What the task asks:
Across the listing below, count every line where the string "queries" appears, then give only the count.
——————————
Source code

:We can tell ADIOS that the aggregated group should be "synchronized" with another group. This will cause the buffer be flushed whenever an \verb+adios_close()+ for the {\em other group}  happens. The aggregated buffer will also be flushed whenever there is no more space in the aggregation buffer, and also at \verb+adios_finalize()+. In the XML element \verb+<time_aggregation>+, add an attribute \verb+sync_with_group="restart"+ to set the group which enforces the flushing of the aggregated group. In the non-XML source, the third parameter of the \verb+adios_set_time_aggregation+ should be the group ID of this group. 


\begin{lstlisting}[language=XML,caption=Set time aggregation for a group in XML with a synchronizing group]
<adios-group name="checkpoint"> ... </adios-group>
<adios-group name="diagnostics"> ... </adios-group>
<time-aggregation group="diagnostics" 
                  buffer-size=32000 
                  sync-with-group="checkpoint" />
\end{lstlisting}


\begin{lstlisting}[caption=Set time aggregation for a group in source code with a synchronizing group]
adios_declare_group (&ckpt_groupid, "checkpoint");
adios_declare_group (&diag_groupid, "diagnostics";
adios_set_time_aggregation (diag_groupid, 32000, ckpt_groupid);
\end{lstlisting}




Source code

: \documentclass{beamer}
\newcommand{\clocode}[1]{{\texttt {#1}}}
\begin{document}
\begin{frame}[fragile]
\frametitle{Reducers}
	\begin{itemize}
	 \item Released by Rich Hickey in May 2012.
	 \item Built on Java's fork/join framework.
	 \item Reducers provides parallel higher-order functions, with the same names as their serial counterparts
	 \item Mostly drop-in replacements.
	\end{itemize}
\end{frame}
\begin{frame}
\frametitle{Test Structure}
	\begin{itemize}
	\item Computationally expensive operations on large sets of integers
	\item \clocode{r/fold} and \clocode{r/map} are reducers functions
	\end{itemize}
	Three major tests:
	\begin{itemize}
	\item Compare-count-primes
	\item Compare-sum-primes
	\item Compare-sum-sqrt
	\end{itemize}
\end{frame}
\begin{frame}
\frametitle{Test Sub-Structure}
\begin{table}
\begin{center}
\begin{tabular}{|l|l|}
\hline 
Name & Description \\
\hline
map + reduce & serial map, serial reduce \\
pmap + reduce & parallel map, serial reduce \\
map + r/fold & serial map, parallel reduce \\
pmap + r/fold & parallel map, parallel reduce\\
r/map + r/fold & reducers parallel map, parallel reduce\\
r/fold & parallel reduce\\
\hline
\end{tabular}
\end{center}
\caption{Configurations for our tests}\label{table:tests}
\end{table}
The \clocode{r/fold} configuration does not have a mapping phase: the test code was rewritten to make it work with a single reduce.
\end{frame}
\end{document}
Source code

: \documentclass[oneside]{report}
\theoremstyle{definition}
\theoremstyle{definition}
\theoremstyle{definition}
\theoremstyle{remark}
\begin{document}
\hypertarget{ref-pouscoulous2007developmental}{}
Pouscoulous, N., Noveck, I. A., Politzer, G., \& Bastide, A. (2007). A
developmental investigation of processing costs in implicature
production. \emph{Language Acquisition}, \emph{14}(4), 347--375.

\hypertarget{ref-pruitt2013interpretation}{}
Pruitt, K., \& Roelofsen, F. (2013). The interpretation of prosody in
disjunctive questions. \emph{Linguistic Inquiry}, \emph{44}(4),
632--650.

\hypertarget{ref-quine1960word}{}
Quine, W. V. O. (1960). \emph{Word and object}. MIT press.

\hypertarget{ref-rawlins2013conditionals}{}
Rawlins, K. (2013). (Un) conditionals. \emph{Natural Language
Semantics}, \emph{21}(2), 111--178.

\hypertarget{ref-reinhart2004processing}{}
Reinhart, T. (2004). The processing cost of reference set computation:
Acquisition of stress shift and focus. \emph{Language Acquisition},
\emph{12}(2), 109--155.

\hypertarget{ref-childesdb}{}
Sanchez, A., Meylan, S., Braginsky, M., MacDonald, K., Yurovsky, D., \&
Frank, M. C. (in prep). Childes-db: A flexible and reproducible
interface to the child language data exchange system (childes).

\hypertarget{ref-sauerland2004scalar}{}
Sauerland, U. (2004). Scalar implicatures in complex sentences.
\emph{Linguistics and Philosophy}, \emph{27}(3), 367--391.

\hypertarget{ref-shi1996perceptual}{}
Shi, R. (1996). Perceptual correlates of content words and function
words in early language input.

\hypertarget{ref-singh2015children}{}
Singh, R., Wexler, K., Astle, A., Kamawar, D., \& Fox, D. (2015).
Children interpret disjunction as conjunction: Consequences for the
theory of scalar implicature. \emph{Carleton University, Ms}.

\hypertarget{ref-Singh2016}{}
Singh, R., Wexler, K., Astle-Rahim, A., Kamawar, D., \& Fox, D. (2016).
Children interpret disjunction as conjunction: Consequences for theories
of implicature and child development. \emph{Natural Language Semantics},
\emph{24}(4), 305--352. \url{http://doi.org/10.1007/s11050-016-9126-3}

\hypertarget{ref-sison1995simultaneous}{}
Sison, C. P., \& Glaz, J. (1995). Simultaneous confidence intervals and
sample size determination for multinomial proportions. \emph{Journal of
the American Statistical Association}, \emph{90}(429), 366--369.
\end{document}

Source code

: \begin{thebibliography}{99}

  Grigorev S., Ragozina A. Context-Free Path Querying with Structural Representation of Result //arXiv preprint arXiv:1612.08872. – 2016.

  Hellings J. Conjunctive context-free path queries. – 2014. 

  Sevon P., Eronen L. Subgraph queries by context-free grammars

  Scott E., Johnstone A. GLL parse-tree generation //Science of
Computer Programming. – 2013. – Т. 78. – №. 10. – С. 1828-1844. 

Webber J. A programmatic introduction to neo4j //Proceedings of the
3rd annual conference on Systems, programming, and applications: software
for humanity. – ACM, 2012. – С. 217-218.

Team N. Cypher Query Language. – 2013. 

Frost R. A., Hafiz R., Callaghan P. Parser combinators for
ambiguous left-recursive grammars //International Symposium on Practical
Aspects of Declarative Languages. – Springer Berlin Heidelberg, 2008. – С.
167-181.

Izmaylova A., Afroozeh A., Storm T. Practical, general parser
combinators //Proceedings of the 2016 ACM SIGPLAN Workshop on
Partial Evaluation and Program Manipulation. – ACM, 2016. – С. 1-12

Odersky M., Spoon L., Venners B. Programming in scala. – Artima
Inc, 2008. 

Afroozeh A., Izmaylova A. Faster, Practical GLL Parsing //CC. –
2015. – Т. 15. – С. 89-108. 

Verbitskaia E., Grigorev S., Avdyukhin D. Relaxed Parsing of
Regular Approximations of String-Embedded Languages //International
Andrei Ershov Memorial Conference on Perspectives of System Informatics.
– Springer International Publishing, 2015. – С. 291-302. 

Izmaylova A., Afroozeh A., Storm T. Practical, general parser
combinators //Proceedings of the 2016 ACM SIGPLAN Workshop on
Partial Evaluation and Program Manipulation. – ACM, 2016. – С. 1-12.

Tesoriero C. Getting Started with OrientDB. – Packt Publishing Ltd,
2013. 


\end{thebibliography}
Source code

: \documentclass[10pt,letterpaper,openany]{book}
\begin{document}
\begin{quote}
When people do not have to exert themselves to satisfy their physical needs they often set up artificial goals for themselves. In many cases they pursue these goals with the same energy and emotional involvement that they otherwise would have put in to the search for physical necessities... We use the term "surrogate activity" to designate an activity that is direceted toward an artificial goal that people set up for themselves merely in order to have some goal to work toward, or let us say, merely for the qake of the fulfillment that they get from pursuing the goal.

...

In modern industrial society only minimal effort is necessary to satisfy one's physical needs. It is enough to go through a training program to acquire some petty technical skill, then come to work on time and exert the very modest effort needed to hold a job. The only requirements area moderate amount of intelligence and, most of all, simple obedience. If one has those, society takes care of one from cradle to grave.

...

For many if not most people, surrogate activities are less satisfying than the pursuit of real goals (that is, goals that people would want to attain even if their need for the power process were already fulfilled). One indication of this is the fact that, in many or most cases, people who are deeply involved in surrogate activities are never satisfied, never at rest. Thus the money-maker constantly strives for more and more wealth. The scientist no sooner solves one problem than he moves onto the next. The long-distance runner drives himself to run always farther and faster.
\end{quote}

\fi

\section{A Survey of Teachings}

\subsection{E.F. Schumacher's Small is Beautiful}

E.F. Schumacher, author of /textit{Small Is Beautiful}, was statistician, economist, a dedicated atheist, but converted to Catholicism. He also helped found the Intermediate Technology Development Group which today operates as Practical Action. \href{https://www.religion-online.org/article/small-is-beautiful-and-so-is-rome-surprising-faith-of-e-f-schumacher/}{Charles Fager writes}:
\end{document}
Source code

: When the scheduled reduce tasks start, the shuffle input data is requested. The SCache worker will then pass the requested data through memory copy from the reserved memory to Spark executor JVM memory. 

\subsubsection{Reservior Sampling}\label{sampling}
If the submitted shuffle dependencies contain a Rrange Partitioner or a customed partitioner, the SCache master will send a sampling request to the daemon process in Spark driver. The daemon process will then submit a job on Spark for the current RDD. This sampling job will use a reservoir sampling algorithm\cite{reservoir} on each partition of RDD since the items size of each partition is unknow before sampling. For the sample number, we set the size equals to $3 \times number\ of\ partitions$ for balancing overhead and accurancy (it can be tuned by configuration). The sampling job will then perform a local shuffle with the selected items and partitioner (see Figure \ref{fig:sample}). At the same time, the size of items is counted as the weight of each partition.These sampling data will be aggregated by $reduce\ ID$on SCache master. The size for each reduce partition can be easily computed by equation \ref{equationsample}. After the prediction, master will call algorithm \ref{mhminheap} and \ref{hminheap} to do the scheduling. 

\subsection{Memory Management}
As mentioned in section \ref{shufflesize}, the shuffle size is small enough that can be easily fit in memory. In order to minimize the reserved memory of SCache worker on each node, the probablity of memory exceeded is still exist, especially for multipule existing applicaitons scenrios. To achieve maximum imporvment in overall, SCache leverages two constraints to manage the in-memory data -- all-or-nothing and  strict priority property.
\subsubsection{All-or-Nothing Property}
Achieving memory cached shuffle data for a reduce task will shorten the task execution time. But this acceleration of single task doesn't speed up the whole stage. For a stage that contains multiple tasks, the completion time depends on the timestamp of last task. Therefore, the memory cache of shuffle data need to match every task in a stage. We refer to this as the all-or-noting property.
——————————
Response:
2